Even though the writers don’t feel that they are being used, that doesn’t mean that they aren’t. The Huffington Post reaps actual direct financial rewards from all this free labor, whereas the bloggers’ rewards are indirect, and primarily emotional. That has always been true, but the contrast is thrown into much sharper relief when we suddenly learn the extent of those financial rewards, to the tune of $315 million.
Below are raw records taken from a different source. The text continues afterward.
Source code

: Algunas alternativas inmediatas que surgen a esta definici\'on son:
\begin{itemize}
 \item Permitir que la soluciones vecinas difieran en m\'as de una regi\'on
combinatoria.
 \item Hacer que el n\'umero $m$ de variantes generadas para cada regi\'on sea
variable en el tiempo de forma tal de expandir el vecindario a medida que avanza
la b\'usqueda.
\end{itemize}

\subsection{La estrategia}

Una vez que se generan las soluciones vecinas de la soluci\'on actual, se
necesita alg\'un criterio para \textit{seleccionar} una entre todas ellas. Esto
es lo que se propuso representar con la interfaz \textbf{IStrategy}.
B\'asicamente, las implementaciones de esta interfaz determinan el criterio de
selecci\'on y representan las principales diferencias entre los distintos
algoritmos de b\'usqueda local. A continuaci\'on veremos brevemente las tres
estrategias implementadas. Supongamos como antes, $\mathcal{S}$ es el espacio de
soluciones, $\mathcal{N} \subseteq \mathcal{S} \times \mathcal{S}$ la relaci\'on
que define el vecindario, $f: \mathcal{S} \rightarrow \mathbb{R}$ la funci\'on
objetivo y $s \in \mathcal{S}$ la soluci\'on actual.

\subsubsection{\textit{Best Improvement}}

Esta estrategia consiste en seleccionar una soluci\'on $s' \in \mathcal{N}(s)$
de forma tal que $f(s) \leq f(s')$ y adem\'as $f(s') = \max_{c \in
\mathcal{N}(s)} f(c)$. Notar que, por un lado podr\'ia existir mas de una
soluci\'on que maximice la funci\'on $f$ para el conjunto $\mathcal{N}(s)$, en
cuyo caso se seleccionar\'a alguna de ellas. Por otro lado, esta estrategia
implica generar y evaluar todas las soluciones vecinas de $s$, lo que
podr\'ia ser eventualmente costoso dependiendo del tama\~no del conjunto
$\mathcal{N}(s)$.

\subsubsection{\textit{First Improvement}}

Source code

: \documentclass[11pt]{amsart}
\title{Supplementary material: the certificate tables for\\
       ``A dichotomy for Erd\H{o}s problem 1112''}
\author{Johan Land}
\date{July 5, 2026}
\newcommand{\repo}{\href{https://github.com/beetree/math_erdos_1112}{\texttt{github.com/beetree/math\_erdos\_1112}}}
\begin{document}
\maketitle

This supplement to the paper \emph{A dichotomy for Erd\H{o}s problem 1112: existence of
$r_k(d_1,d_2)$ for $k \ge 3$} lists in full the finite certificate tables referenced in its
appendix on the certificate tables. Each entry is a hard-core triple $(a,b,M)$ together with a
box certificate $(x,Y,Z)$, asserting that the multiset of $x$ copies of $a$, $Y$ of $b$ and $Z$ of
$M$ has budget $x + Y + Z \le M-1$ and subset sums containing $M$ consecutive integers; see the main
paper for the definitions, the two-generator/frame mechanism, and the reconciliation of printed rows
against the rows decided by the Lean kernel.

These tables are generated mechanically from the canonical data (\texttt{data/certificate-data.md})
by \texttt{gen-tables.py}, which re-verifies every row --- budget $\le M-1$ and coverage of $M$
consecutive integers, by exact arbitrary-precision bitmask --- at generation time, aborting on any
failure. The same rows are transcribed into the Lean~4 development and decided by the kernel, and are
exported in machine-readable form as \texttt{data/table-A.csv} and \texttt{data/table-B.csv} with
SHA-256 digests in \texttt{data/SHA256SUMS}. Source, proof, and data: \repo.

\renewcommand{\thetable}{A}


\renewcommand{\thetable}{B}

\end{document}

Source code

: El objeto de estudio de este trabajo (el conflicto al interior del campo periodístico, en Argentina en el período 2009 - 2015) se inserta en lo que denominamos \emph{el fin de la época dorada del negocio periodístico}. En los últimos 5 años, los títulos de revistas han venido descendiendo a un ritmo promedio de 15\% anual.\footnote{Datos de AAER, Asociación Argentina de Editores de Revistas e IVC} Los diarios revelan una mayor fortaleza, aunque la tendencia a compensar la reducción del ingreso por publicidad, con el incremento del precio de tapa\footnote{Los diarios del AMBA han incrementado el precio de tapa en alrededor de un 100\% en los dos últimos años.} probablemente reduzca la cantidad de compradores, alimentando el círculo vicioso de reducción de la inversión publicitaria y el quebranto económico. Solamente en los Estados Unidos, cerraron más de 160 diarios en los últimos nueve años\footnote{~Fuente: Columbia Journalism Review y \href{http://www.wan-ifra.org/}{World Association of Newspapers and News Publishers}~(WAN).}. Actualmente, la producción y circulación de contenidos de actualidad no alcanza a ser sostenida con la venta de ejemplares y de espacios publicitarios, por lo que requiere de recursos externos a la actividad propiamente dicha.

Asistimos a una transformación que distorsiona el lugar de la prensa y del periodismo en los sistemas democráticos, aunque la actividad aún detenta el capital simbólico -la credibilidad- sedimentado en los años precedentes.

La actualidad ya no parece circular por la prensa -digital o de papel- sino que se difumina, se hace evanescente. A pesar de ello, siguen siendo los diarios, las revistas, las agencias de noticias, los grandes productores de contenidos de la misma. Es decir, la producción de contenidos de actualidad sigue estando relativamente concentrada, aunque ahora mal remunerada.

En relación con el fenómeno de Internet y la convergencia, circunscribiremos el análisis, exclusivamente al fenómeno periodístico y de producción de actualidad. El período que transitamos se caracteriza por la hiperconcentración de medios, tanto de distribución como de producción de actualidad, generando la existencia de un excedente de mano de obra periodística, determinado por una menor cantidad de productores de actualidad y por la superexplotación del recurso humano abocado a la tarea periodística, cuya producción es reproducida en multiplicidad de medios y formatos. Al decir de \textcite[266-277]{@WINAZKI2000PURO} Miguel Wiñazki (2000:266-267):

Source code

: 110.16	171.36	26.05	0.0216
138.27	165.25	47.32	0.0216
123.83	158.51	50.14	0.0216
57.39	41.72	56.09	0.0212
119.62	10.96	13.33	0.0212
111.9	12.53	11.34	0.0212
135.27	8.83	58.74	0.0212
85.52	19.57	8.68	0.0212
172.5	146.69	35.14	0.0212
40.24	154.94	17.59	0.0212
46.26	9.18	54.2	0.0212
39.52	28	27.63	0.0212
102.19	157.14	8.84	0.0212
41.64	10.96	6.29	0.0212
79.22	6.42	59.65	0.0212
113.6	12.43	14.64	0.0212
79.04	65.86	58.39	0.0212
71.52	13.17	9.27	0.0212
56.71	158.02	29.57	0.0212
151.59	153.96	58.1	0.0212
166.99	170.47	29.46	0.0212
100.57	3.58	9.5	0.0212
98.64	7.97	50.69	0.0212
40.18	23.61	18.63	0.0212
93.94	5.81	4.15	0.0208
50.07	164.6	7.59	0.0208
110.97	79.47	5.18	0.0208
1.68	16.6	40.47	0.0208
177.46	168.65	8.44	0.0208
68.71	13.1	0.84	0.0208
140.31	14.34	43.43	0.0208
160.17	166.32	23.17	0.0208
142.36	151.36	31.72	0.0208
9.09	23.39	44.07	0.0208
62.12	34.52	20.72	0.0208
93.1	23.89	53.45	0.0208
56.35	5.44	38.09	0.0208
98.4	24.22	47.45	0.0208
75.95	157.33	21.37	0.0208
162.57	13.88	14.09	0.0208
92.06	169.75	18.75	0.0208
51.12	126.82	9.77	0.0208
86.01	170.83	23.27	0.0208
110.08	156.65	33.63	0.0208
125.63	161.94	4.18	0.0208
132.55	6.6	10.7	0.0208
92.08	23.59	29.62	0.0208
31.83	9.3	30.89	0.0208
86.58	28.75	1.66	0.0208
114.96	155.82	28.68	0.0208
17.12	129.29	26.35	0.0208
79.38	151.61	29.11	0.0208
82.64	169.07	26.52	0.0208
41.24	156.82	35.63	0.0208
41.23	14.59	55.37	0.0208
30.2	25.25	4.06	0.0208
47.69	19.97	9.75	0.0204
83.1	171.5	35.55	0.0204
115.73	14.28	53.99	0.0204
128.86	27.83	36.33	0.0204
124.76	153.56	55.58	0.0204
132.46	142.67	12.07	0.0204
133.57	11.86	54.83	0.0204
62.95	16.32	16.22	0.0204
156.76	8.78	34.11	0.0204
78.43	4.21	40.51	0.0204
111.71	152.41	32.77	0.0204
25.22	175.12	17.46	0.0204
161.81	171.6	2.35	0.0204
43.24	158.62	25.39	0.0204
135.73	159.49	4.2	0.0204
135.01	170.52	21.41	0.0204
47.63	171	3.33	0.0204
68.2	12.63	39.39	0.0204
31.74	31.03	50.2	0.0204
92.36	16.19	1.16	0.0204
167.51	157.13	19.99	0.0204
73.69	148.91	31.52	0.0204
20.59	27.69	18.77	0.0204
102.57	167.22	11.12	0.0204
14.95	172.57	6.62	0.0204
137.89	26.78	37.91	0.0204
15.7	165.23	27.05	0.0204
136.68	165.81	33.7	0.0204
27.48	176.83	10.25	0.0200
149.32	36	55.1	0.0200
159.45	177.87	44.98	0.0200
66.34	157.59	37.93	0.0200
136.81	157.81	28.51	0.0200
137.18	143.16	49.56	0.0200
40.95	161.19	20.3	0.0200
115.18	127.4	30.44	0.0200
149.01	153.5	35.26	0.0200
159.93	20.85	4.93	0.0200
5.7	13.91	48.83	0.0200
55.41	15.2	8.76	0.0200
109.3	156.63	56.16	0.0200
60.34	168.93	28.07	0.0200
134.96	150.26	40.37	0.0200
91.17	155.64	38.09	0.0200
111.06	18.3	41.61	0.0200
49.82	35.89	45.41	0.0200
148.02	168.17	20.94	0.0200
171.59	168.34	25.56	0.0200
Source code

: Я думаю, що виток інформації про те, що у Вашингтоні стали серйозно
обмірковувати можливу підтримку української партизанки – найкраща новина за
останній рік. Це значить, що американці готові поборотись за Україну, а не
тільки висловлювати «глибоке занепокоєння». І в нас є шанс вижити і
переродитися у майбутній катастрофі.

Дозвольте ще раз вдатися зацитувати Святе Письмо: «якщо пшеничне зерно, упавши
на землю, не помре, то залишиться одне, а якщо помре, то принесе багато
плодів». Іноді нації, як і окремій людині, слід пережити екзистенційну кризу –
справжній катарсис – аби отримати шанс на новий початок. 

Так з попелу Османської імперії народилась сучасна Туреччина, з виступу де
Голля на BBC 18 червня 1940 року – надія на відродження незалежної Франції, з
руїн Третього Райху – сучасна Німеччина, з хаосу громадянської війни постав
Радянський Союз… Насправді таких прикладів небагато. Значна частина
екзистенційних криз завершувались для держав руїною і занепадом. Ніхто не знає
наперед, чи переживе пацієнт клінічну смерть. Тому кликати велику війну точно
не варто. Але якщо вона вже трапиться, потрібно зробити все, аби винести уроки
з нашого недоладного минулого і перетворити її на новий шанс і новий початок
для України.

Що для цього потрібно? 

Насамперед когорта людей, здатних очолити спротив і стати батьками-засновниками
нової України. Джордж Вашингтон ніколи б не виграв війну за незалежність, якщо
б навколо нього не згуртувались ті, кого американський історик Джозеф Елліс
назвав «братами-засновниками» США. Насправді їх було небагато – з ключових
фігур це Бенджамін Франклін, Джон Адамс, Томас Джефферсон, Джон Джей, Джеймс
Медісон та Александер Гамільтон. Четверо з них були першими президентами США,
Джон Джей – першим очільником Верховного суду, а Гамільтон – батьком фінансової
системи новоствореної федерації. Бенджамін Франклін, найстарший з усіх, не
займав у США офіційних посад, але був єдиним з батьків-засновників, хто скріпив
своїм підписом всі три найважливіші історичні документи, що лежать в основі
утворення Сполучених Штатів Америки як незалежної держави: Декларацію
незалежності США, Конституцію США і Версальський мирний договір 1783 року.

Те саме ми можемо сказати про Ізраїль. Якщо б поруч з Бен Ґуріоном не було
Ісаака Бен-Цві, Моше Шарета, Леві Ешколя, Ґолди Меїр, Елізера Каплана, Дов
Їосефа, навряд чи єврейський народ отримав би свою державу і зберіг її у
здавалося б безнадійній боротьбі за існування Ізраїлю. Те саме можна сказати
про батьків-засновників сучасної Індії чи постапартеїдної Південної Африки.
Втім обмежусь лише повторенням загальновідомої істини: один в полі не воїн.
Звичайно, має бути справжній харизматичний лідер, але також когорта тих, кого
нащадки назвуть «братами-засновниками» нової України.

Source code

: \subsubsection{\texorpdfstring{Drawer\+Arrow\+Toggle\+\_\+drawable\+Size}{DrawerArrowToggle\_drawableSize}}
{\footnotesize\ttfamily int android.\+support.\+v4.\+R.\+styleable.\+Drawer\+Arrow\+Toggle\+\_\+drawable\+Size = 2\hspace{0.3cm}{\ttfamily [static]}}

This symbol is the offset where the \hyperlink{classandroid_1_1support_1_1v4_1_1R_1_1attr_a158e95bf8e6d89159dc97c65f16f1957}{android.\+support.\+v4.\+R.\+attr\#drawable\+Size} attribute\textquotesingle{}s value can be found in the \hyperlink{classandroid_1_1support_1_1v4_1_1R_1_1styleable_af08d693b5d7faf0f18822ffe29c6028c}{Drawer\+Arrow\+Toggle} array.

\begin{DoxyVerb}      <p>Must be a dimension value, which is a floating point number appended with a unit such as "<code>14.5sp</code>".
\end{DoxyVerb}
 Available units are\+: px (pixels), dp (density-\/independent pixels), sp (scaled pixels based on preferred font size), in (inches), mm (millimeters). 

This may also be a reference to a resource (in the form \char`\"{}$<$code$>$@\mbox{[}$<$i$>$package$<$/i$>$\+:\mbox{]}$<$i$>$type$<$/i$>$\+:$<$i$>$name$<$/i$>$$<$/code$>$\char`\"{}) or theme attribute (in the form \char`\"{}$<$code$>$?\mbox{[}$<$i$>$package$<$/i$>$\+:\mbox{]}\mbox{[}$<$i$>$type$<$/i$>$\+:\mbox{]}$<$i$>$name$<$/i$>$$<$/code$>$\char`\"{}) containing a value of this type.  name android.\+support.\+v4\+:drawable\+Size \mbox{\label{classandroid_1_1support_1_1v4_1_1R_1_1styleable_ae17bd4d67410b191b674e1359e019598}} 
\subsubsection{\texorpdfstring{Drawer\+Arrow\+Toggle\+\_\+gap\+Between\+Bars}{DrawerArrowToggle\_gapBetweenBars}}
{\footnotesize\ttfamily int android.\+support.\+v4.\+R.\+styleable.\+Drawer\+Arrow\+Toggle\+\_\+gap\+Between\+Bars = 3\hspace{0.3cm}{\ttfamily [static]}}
We live in a time of unrelenting class warfare. We are the richest nation on earth—yet that wealth is flowing into the hands of the few. The greatest stage for that class warfare is in the workplace: CEOs and their top executives believe that they are the most important part of the company and that they should reap an obscene portion of the value created by WORKERS.
The Huffington Post was, is and will never be, anything without the thousands of people who create the content. Ms. Huffington is acting like every Robber Baron CEO—from Lloyd Blankfein to the Waltons—who believes that they, and only they, should pocket huge riches, while the rest of the peons struggle to survive. Ms. Huffington stance has been clear: only she deserves the fruits of the labor of the people who work for her.
Actually, Arianna Huffington is worse than the CEOs of the banks, the Walton family of Wal-mart. At least, they pay their workers something—even if those wages aren’t enough to make ends meet.
Huffington pays zero. Nothing. Nada.
Arianna Huffington is a hypocrite. While reaping money and building her “brand” based on books and speeches decrying the growing divide between rich and poor (I am not linking to those books in order to avoid giving her even more cash to pocket), Ms. Huffington is precisely acting to impoverish bloggers and create a blogger-plantation–where her slaves work to build her fortune.